### GIVEN RECORDS
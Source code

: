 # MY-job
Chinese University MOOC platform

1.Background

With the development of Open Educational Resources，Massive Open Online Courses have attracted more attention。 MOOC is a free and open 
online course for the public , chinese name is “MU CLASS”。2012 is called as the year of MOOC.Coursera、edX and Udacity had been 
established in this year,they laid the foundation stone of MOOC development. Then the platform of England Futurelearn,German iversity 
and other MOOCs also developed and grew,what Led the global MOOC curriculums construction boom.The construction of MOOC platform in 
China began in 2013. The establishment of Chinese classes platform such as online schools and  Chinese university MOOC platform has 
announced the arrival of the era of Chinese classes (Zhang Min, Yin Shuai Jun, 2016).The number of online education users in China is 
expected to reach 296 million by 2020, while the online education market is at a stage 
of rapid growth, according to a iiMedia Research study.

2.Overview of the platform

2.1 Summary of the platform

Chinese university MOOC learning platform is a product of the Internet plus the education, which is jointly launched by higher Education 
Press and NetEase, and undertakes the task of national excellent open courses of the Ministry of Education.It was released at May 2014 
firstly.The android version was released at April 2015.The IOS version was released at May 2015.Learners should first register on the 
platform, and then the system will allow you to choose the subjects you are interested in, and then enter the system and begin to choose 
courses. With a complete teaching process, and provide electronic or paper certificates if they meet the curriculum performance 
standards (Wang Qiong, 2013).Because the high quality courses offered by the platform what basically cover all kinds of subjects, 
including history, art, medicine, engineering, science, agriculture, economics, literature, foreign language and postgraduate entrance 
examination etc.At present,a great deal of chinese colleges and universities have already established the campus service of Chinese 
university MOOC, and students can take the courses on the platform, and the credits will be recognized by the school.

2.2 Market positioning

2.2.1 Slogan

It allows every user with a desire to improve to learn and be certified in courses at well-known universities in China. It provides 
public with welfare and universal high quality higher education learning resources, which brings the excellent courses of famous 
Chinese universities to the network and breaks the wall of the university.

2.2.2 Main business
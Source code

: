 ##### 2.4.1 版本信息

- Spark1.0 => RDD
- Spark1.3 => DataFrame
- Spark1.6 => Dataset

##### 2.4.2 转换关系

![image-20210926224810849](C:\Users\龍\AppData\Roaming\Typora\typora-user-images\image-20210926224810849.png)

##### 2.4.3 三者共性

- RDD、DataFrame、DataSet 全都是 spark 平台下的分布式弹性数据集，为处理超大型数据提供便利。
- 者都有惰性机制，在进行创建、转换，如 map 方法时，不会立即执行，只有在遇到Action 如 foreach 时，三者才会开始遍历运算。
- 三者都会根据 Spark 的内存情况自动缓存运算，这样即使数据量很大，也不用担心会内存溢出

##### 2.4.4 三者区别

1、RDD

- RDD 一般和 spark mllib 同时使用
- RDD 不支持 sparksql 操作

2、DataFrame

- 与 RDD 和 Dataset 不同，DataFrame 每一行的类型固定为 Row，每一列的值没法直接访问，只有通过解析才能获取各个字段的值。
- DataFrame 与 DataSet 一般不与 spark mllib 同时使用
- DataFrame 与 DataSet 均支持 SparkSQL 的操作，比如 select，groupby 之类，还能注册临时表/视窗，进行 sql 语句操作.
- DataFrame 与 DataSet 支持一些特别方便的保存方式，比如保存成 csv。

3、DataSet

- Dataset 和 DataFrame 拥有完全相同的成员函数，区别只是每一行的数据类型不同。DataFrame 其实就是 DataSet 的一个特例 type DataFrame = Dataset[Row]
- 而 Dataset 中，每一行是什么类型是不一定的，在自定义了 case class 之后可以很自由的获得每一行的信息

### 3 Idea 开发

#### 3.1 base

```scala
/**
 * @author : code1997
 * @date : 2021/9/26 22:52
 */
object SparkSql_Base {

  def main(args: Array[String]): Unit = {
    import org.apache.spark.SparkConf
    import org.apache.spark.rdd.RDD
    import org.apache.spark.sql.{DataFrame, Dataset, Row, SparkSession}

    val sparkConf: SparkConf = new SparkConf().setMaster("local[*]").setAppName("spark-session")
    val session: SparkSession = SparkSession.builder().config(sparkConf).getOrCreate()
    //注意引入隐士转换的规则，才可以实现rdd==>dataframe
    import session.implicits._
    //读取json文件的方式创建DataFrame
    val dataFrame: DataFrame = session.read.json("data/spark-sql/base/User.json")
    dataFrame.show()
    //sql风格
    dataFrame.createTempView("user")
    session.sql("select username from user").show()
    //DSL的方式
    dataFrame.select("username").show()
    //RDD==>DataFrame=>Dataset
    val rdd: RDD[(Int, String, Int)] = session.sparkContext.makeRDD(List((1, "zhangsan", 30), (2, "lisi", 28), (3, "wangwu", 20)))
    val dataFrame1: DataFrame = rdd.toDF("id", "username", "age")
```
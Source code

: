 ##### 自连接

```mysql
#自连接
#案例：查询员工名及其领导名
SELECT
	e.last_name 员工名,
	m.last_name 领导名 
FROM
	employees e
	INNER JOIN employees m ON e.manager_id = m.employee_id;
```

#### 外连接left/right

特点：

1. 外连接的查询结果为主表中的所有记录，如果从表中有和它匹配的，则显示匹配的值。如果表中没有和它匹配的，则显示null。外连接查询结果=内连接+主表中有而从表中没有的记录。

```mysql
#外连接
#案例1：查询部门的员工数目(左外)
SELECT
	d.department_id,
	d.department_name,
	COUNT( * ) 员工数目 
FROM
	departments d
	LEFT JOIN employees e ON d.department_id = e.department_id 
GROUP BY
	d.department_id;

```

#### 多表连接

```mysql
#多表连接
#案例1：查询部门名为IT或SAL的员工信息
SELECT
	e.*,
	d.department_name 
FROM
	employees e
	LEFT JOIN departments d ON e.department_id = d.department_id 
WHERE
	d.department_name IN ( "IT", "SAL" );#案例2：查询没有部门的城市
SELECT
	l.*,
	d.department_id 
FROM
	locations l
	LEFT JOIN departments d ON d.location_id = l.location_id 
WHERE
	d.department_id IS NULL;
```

### PROBLEM DETAILS
Repeat each line of the data above, exactly as it appears, from the first through the line that contains "2.1 Summary of the platform".

### SOLVED PROBLEM
Source code

: # MY-job
Chinese University MOOC platform

1.Background

With the development of Open Educational Resources，Massive Open Online Courses have attracted more attention。 MOOC is a free and open 
online course for the public , chinese name is “MU CLASS”。2012 is called as the year of MOOC.Coursera、edX and Udacity had been 
established in this year,they laid the foundation stone of MOOC development. Then the platform of England Futurelearn,German iversity 
and other MOOCs also developed and grew,what Led the global MOOC curriculums construction boom.The construction of MOOC platform in 
China began in 2013. The establishment of Chinese classes platform such as online schools and  Chinese university MOOC platform has 
announced the arrival of the era of Chinese classes (Zhang Min, Yin Shuai Jun, 2016).The number of online education users in China is 
expected to reach 296 million by 2020, while the online education market is at a stage 
of rapid growth, according to a iiMedia Research study.

2.Overview of the platform

2.1 Summary of the platform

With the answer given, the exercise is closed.